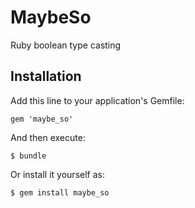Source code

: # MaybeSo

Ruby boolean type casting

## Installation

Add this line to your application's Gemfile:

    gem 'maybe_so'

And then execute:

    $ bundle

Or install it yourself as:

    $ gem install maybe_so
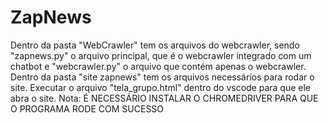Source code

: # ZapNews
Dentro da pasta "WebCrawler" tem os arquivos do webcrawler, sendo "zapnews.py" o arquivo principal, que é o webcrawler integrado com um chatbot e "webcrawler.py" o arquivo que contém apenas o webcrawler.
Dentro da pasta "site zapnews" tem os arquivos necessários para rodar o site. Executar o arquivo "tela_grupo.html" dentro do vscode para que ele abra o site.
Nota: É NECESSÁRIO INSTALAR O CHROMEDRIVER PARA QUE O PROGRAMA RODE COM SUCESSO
--
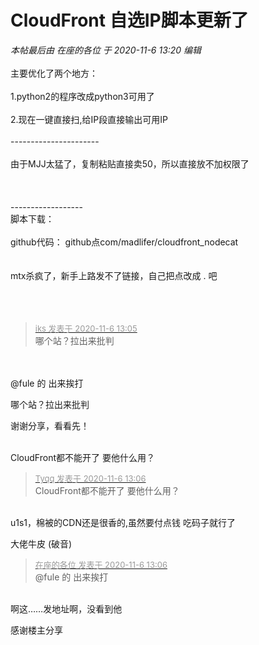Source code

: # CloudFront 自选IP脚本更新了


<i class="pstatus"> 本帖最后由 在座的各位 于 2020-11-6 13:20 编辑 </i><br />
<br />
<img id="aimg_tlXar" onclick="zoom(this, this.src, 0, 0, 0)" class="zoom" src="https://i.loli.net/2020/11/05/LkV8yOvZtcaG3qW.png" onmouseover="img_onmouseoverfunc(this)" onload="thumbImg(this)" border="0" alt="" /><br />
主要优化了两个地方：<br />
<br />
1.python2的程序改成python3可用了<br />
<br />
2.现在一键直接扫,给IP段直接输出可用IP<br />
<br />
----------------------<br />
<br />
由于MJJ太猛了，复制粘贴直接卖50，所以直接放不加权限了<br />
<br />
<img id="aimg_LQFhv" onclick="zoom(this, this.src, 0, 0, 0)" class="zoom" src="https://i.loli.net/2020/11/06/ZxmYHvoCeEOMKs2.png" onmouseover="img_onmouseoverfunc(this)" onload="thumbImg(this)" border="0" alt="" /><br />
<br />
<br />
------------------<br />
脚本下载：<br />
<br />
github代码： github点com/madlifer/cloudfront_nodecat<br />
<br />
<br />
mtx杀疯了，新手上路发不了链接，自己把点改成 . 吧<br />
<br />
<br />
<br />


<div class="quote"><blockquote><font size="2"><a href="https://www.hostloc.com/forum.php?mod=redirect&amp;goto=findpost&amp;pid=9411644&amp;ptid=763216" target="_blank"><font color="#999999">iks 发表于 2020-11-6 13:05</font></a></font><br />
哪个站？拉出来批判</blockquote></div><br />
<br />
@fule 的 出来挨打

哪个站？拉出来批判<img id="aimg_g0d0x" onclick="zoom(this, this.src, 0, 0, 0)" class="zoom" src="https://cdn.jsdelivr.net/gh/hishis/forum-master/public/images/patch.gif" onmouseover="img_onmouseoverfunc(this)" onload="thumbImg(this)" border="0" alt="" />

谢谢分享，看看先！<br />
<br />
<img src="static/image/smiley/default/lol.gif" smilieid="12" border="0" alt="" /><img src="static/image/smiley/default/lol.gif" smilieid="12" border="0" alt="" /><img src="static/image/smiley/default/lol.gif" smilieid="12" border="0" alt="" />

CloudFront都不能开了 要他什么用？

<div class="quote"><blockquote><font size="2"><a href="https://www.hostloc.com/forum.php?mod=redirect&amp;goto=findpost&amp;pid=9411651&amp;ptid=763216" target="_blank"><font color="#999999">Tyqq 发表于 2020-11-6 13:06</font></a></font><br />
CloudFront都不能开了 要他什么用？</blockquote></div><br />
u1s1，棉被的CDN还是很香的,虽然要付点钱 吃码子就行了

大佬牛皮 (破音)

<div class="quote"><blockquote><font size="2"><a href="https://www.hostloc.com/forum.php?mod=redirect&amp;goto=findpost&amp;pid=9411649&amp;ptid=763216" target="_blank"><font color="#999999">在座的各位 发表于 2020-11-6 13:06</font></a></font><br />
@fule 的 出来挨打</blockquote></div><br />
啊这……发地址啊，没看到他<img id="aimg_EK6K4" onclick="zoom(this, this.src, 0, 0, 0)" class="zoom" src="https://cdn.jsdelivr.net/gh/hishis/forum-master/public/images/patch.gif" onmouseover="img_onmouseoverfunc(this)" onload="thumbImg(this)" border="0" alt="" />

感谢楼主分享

• _Required action_: Check each line of the material for the word "出来挨打", then say how many have it. Give the number only.

• _Response area_: 2